(Stored data)
= = = =

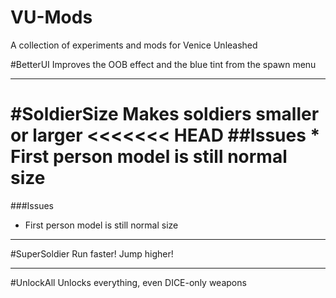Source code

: # VU-Mods
A collection of experiments and mods for Venice Unleashed

#BetterUI
Improves the OOB effect and the blue tint from the spawn menu 
____
#SoldierSize
Makes soldiers smaller or larger
<<<<<<< HEAD
##Issues
	* First person model is still normal size
=======
###Issues
* First person model is still normal size

____ 
#SuperSoldier
Run faster! Jump higher!

____
#UnlockAll
Unlocks everything, even DICE-only weapons

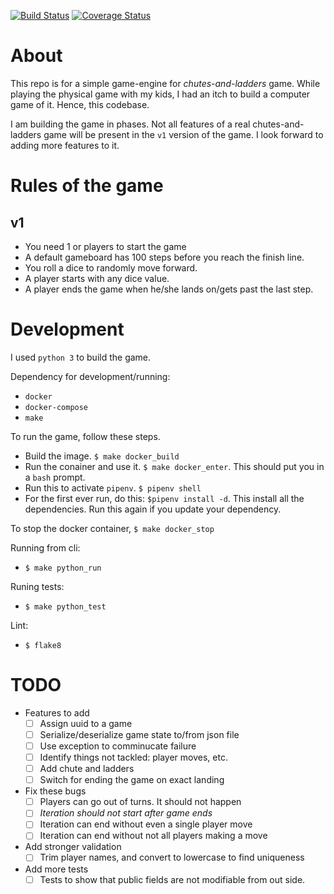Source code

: [![Build Status](https://travis-ci.org/wahidsadik/chutes-and-ladder-game-engine.svg?branch=master)](https://travis-ci.org/wahidsadik/chutes-and-ladder-game-engine)
[![Coverage Status](https://coveralls.io/repos/github/wahidsadik/chutes-and-ladder-game-engine/badge.svg?branch=master)](https://coveralls.io/github/wahidsadik/chutes-and-ladder-game-engine?branch=master)

# About

This repo is for a simple game-engine for *chutes-and-ladders* game. While playing the physical game with my kids, I had an itch to build a computer game of it. Hence, this codebase.

I am building the game in phases. Not all features of a real chutes-and-ladders game will be present in the `v1` version of the game. I look forward to adding more features to it.

# Rules of the game

## v1

- You need 1 or players to start the game
- A default gameboard has 100 steps before you reach the finish line.
- You roll a dice to randomly move forward.
- A player starts with any dice value.
- A player ends the game when he/she lands on/gets past the last step.

# Development

I used `python 3` to build the game.

Dependency for development/running:
- `docker`
- `docker-compose`
- `make`

To run the game, follow these steps.
- Build the image. `$ make docker_build`
- Run the conainer and use it. `$ make docker_enter`. This should put you in a `bash` prompt.
- Run this to activate `pipenv`. `$ pipenv shell`
- For the first ever run, do this: `$pipenv install -d`. This install all the dependencies. Run this again if you update your dependency.

To stop the docker container, `$ make docker_stop`

Running from cli:
- `$ make python_run`

Runing tests:
- `$ make python_test`

Lint:
- `$ flake8`

# TODO

- Features to add
    - [ ] Assign uuid to a game
    - [ ] Serialize/deserialize game state to/from json file
    - [ ] Use exception to comminucate failure
    - [ ] Identify things not tackled: player moves, etc.
    - [ ] Add chute and ladders
    - [ ] Switch for ending the game on exact landing

- Fix these bugs
    - [ ] Players can go out of turns. It should not happen
    - [ ] *Iteration should not start after game ends*
    - [ ] Iteration can end without even a single player move
    - [ ] Iteration can end without not all players making a move
- Add stronger validation
    - [ ] Trim player names, and convert to lowercase to find uniqueness
- Add more tests
    - [ ] Tests to show that public fields are not modifiable from out side.
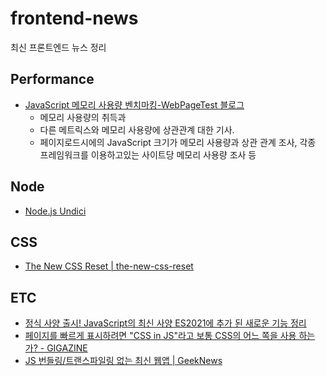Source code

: # frontend-news
최신 프론트엔드 뉴스 정리

## Performance

- [JavaScript 메모리 사용량 벤치마킹-WebPageTest 블로그](https://blog.webpagetest.org/posts/benchmarking-javascript-memory-usage/)
  - 메모리 사용량의 취득과 
  - 다른 메트릭스와 메모리 사용량에 상관관계 대한 기사. 
  - 페이지로드시에의 JavaScript 크기가 메모리 사용량과 상관 관계 조사, 각종 프레임워크를 이용하고있는 사이트당 메모리 사용량 조사 등

## Node

- [Node.js Undici](https://undici.nodejs.org/#/)

## CSS

- [The New CSS Reset | the-new-css-reset](https://elad2412.github.io/the-new-css-reset/)

## ETC

- [정식 사양 출시! JavaScript의 최신 사양 ES2021에 추가 된 새로운 기능 정리](https://zenn.dev/tonkotsuboy_com/articles/es2021-whats-new)
- [페이지를 빠르게 표시하려면 "CSS in JS"라고 보통 CSS의 어느 쪽을 사용 하는가? - GIGAZINE](https://gigazine.net/news/20210625-css-in-js-performance/)
- [JS 번들링/트랜스파일링 없는 최신 웹앱 | GeekNews](https://news.hada.io/topic?id=4868)
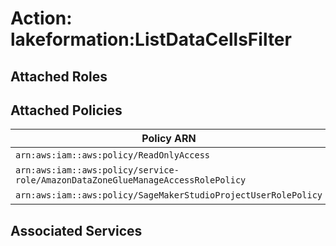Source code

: # Action: lakeformation:ListDataCellsFilter

## Attached Roles

## Attached Policies

| Policy ARN | Policy Name |
|------------|-------------|
| `arn:aws:iam::aws:policy/ReadOnlyAccess` | [ReadOnlyAccess](../policies.md#readonlyaccess) |
| `arn:aws:iam::aws:policy/service-role/AmazonDataZoneGlueManageAccessRolePolicy` | [AmazonDataZoneGlueManageAccessRolePolicy](../policies.md#amazondatazonegluemanageaccessrolepolicy) |
| `arn:aws:iam::aws:policy/SageMakerStudioProjectUserRolePolicy` | [SageMakerStudioProjectUserRolePolicy](../policies.md#sagemakerstudioprojectuserrolepolicy) |

## Associated Services

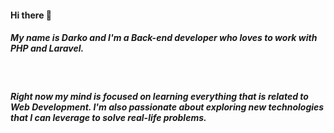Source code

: #### Hi there 👋

<h5 align="left">My name is Darko and I'm a Back-end developer who loves to work with PHP and Laravel.</h5><br> <h5>Right now my mind is focused on learning everything that is related to Web Development. I'm also passionate about exploring new technologies that I can leverage to solve real-life problems.</h5>




<!--
**Darko3Po/Darko3Po** is a ✨ _special_ ✨ repository because its `README.md` (this file) appears on your GitHub profile.

Here are some ideas to get you started:

- 🔭 I’m currently working on ...
- 🌱 I’m currently learning ...
- 👯 I’m looking to collaborate on ...
- 🤔 I’m looking for help with ...
- 💬 Ask me about ...
- 📫 How to reach me: ...
- 😄 Pronouns: ...
- ⚡ Fun fact: ...
-->

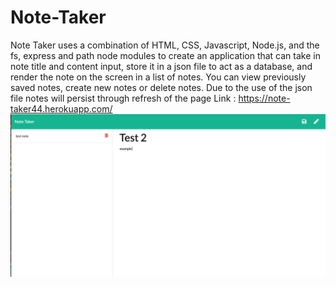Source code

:# Note-Taker
Note Taker uses a combination of HTML, CSS, Javascript, Node.js, and the fs, express and path node modules to create an application that can take in note title and content input, store it in a json file to act as a database, and render the note on the screen in a list of notes. You can view previously saved notes, create new notes or delete notes. Due to the use of the json file notes will persist through refresh of the page
Link : https://note-taker44.herokuapp.com/
![Example note screen](/assets/noteTaker.png)
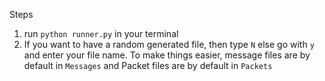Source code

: Steps
1. run `python runner.py` in your terminal
2. If you want to have a random generated file, then type `N` else go with `y` and enter your file name. To make things easier, message files are by default in `Messages` and Packet files are by default in `Packets`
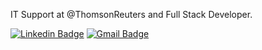 IT Support at @ThomsonReuters and Full Stack Developer.

[![Linkedin Badge](https://img.shields.io/badge/-Arturo20Burigo-00875f?style=flat-square&logo=Linkedin&logoColor=white&link=https://www.linkedin.com/in/arturoburigo/)](https://www.linkedin.com/in/arturoburigo/) 
[![Gmail Badge](https://img.shields.io/badge/-burigoarturo3@gmail.com-00875f?style=flat-square&logo=Gmail&logoColor=white&link=mailto:burigoarturo3@gmail.com)](mailto:burigoarturo3@gmail.com)

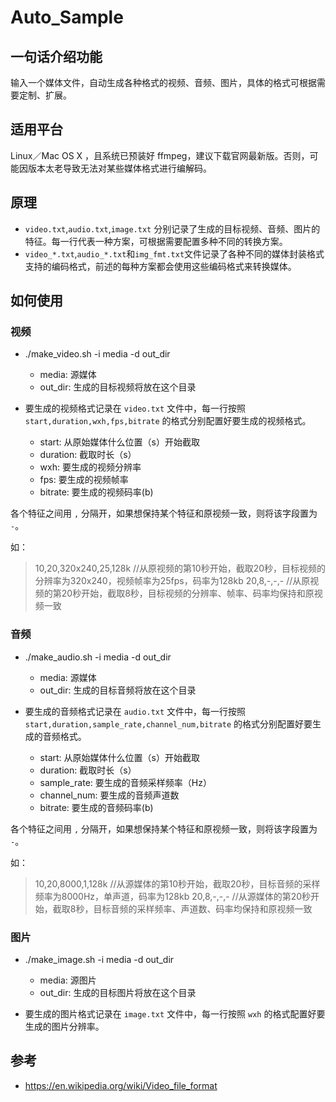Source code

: # Auto_Sample 

## 一句话介绍功能

输入一个媒体文件，自动生成各种格式的视频、音频、图片，具体的格式可根据需要定制、扩展。

## 适用平台

Linux／Mac OS X ，且系统已预装好 ffmpeg，建议下载官网最新版。否则，可能因版本太老导致无法对某些媒体格式进行编解码。

## 原理

* `video.txt`,`audio.txt`,`image.txt` 分别记录了生成的目标视频、音频、图片的特征。每一行代表一种方案，可根据需要配置多种不同的转换方案。
* `video_*.txt`,`audio_*.txt`和`img_fmt.txt`文件记录了各种不同的媒体封装格式支持的编码格式，前述的每种方案都会使用这些编码格式来转换媒体。

## 如何使用

### 视频

* ./make_video.sh -i media -d out_dir
    * media: 源媒体
    * out_dir: 生成的目标视频将放在这个目录

* 要生成的视频格式记录在 `video.txt` 文件中，每一行按照 `start,duration,wxh,fps,bitrate` 的格式分别配置好要生成的视频格式。

    * start: 从原始媒体什么位置（s）开始截取
    * duration: 截取时长（s）
    * wxh: 要生成的视频分辨率
    * fps: 要生成的视频帧率
    * bitrate: 要生成的视频码率(b)

各个特征之间用 `,` 分隔开，如果想保持某个特征和原视频一致，则将该字段置为 `-`。

如：

> 10,20,320x240,25,128k //从原视频的第10秒开始，截取20秒，目标视频的分辨率为320x240，视频帧率为25fps，码率为128kb
> 20,8,-,-,-            //从原视频的第20秒开始，截取8秒，目标视频的分辨率、帧率、码率均保持和原视频一致

### 音频

* ./make_audio.sh -i media -d out_dir
    * media: 源媒体
    * out_dir: 生成的目标音频将放在这个目录

* 要生成的音频格式记录在 `audio.txt` 文件中，每一行按照 `start,duration,sample_rate,channel_num,bitrate` 的格式分别配置好要生成的音频格式。

    * start: 从原始媒体什么位置（s）开始截取
    * duration: 截取时长（s）
    * sample_rate: 要生成的音频采样频率（Hz）
    * channel_num: 要生成的音频声道数
    * bitrate: 要生成的音频码率(b)

各个特征之间用 `,` 分隔开，如果想保持某个特征和原视频一致，则将该字段置为 `-`。

如：

> 10,20,8000,1,128k     //从源媒体的第10秒开始，截取20秒，目标音频的采样频率为8000Hz，单声道，码率为128kb
> 20,8,-,-,-            //从源媒体的第20秒开始，截取8秒，目标音频的采样频率、声道数、码率均保持和原视频一致

### 图片

* ./make_image.sh -i media -d out_dir
    * media: 源图片
    * out_dir: 生成的目标图片将放在这个目录

* 要生成的图片格式记录在 `image.txt` 文件中，每一行按照 `wxh` 的格式配置好要生成的图片分辨率。


## 参考

* https://en.wikipedia.org/wiki/Video_file_format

= = = =

■ **Aim of the exercise**
What lines in the records contain the word "shields"? Return each one.

■ **Expected output**
[![Linkedin Badge](https://img.shields.io/badge/-Arturo20Burigo-00875f?style=flat-square&logo=Linkedin&logoColor=white&link=https://www.linkedin.com/in/arturoburigo/)](https://www.linkedin.com/in/arturoburigo/) 
[![Gmail Badge](https://img.shields.io/badge/-burigoarturo3@gmail.com-00875f?style=flat-square&logo=Gmail&logoColor=white&link=mailto:burigoarturo3@gmail.com)](mailto:burigoarturo3@gmail.com)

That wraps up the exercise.